Perhaps some brainstorming tips, websites, or even some good programs to help me out. Since I would like to draw these up digitaly. It looks nicer, plus it saves a few trees lol.

Thanks in advance


----------



## M. LeRenard (Dec 12, 2011)

I'll leave this one up to foozzzball.  He's done a few... if not graphic novels, then comics, which is relatively close.


----------



## sunandshadow (Dec 12, 2011)

I've written outlines for graphic novels and scripts for graphic novel pages, although I never had the motivation to attempt the art side myself.  And trying to team up with an artist never worked out.  I've multiple times developed the story outline while the artist was right there in chat, so I could run each idea past them and make sure they were enthusiastic about the various parts of the story.  Then for about a week they'd be free to do character design while I put the finishing touches on the outline and wrote the script for the first scene or first 5 pages.  I've even done thumbnails if requested.  Sometimes the artist actually produced a character design or two.  Then I'd deliver the first part of the script, get a positive verbal response, then just... nothing.  Forget pages, they never seemed to make it through the first panel.  I think the sheer amount of work involved tends to kill many artists' enthusiasm even when they like the story idea a lot.

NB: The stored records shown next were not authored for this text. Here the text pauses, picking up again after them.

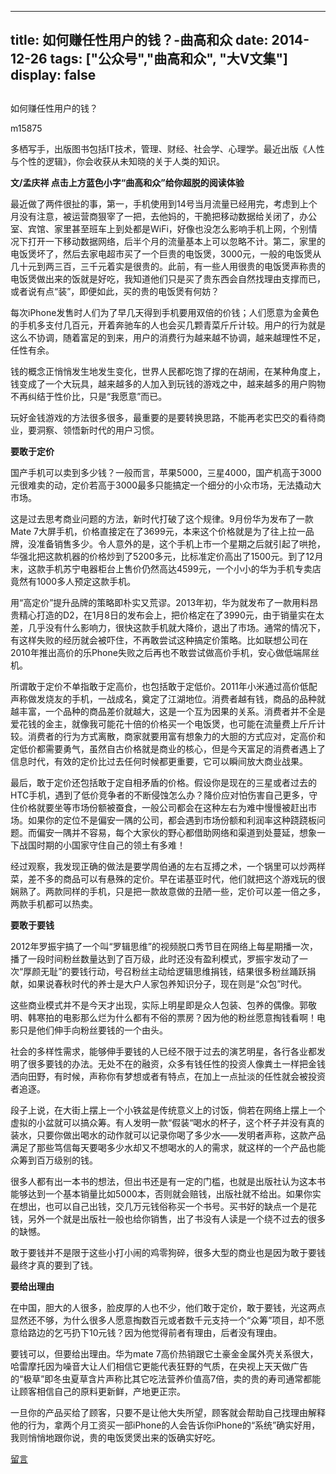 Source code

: 
---
title:   如何赚任性用户的钱？-曲高和众
date: 2014-12-26
tags: ["公众号","曲高和众", "大V文集"]
display: false
---


## 



如何赚任性用户的钱？




m15875




多栖写手，出版图书包括IT技术，管理、财经、社会学、心理学。最近出版《人性与个性的逻辑》，你会收获从未知晓的关于人类的知识。


**文/孟庆祥 点击上方蓝色小字“曲高和众”给你超脱的阅读体验**

 

最近做了两件很扯的事，第一，手机使用到14号当月流量已经用完，考虑到上个月没有注意，被运营商狠宰了一把，去他妈的，干脆把移动数据给关闭了，办公室、宾馆、家里甚至班车上到处都是WiFi，好像也没怎么影响手机上网，个别情况下打开一下移动数据网络，后半个月的流量基本上可以忽略不计。第二，家里的电饭煲坏了，然后去家电超市买了一个巨贵的电饭煲，3000元，一般的电饭煲从几十元到两三百，三千元着实是很贵的。此前，有一些人用很贵的电饭煲声称贵的电饭煲做出来的饭就是好吃，我知道他们只是买了贵东西会自然找理由支撑而已，或者说有点“装”，即便如此，买的贵的电饭煲有何妨？

 

每次iPhone发售时人们为了早几天得到手机要用双倍的价钱；人们愿意为金黄色的手机多支付几百元，开着奔驰车的人也会买几颗青菜斤斤计较。用户的行为就是这么不协调，随着富足的到来，用户的消费行为越来越不协调，越来越理性不足，任性有余。

 

钱的概念正悄悄发生地发生变化，世界人民都吃饱了撑的在胡闹，在某种角度上，钱变成了一个大玩具，越来越多的人加入到玩钱的游戏之中，越来越多的用户购物不再纠结于性价比，只是“我愿意”而已。

 

玩好金钱游戏的方法很多很多，最重要的是要转换思路，不能再老实巴交的看待商业，要洞察、领悟新时代的用户习惯。

 

**要敢于定价**

国产手机可以卖到多少钱？一般而言，苹果5000，三星4000，国产机高于3000元很难卖的动，定价若高于3000最多只能搞定一个细分的小众市场，无法撬动大市场。

 

这是过去思考商业问题的方法，新时代打破了这个规律。9月份华为发布了一款Mate 7大屏手机，价格直接定在了3699元，本来这个价格就是为了往上拉一品牌，没准备销售多少。令人意外的是，这个手机上市一个星期之后就引起了哄抢，华强北把这款机器的价格炒到了5200多元，比标准定价高出了1500元。到了12月末，这款手机苏宁电器柜台上售价仍然高达4599元，一个小小的华为手机专卖店竟然有1000多人预定这款手机。

 

用“高定价”提升品牌的策略即朴实又荒谬。2013年初，华为就发布了一款用料昂贵精心打造的D2，在1月8日的发布会上，把价格定在了3990元，由于销量实在太差，几乎没有什么影响力，很快这款手机就大降价，退出了市场。通常的情况下，有这样失败的经历就会被吓住，不再敢尝试这种搞定价策略。比如联想公司在2010年推出高价的乐Phone失败之后再也不敢尝试做高价手机，安心做低端屌丝机。

 

所谓敢于定价不单指敢于定高价，也包括敢于定低价。2011年小米通过高价低配声称做发烧友的手机，一战成名，奠定了江湖地位。消费者越有钱，商品的品种就越丰富，一个品种的商品差价就越大，这是一个互为因果的关系。消费者并不全是爱花钱的金主，就像我可能花十倍的价格买一个电饭煲，也可能在流量费上斤斤计较。消费者的行为方式离散，商家就要用富有想象力的大胆的方式应对，定高价和定低价都需要勇气，虽然自古价格就是商业的核心，但是今天富足的消费者遇上了信息时代，有效的定价比过去任何时候都更重要，它可以瞬间放大商业战果。

 

最后，敢于定价还包括敢于定自相矛盾的价格。假设你是现在的三星或者过去的HTC手机，遇到了低价竞争者的不断侵蚀怎么办？降价应对怕伤害自己更多，守住价格就要坐等市场份额被蚕食，一般公司都会在这种左右为难中慢慢被赶出市场。如果你的定位不是偏安一隅的公司，都会遇到市场份额和利润率这种跷跷板问题。而偏安一隅并不容易，每个大家伙的野心都借助网络和渠道到处蔓延，想象一下战国时期的小国家守住自己的领土有多难！

 

经过观察，我发现正确的做法是要学周伯通的左右互搏之术，一个锅里可以炒两样菜，差不多的商品可以有悬殊的定价。早在诺基亚时代，他们就把这个游戏玩的很娴熟了。两款同样的手机，只是把一款故意做的丑陋一些，定价可以差一倍之多，两款手机都可以热卖。

 

**要敢于要钱**

2012年罗振宇搞了一个叫“罗辑思维”的视频脱口秀节目在网络上每星期播一次，播了一段时间粉丝数量达到了百万级，此时还没有盈利模式，罗振宇发动了一次“厚颜无耻”的要钱行动，号召粉丝主动给逻辑思维捐钱，结果很多粉丝踊跃捐献，如果说春秋时代的养士是大户人家包养知识分子，现在则是“众包”时代。

 

这些商业模式并不是今天才出现，实际上明星即是众人包装、包养的偶像。郭敬明、韩寒拍的电影那么烂为什么都有不俗的票房？因为他的粉丝愿意掏钱看啊！电影只是他们伸手向粉丝要钱的一个由头。

 

社会的多样性需求，能够伸手要钱的人已经不限于过去的演艺明星，各行各业都发明了很多要钱的办法。无处不在的融资，众多有钱任性的投资人像粪土一样把金钱洒向田野，有时候，声称你有梦想或者有特点，在加上一点扯淡的任性就会被投资者追逐。

 

段子上说，在大街上摆上一个小铁盆是传统意义上的讨饭，倘若在网络上摆上一个虚拟的小盆就可以搞众筹。有人发明一款“假装“喝水的杯子，这个杯子并没有真的装水，只要你做出喝水的动作就可以记录你喝了多少水——发明者声称，这款产品满足了那些笃信每天要喝多少水却又不想喝水的人的需求，就这样的一个产品也能众筹到百万级别的钱。

 

很多人都有出一本书的想法，但出书还是有一定的门槛，也就是出版社认为这本书能够达到一个基本销量比如5000本，否则就会赔钱，出版社就不给出。如果你实在想出，也可以自己出钱，交几万元钱俗称买一个书号。买书好的缺点一个是花钱，另外一个就是出版社一般也给你销售，出了书没有人读是一个绕不过去的很多的缺憾。

 

 

敢于要钱并不是限于这些小打小闹的鸡零狗碎，很多大型的商业也是因为敢于要钱最终才真的要到了钱。

 

**要给出理由**

在中国，胆大的人很多，脸皮厚的人也不少，他们敢于定价，敢于要钱，光这两点显然还不够，为什么很多人愿意掏数百元或者数千元支持一个“众筹”项目，却不愿意给路边的乞丐扔下10元钱？因为他觉得前者有理由，后者没有理由。

 

要钱可以，但要给出理由。华为mate 7高价热销跟它土豪金金属外壳关系很大，哈雷摩托因为噪音大让人们相信它更能代表狂野的气质，在央视上天天做广告的“极草”即冬虫夏草含片声称比其它吃法营养价值高7倍，卖的贵的寿司通常都能让顾客相信自己的原料更新鲜，产地更正宗。

 

一旦你的产品买给了顾客，只要不是让他大失所望，顾客就会帮助自己找理由解释他的行为，拿两个月工资买一部iPhone的人会告诉你iPhone的“系统”确实好用，我则悄悄地跟你说，贵的电饭煲煲出来的饭确实好吃。

 

 











[留言](javascript:;)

But anyway, I could give tips or examples of creating a graphic novel outline and script, if you are looking for that.  As far as software goes, most artists who have the experience to plausible make a graphic novel already have a tablet and a favored software, whether that's Photoshop, Gimp, Illustrator, or Inkscape.  Trying to learn a new software adds unnecessary complexity to an already complex project like sequential art.  As long as the program has either layers or vectors and works well with the artist's favored input device, it can be used to make a comic.


----------



## sunandshadow (Dec 12, 2011)

Here's a sample first page script, perhaps that will be useful to see.  The terms shifter and graven have been previously defined - gravens look like humans born with tribal tattoos, shifters are shapeshifters which typically look like anthros based on a mish-mash of animals.  First scene presents the ironic problem of a main character who looks like an anthro, whose fellow species-members would consider being attracted to humans (lesser beings) to be a sort of bestiality.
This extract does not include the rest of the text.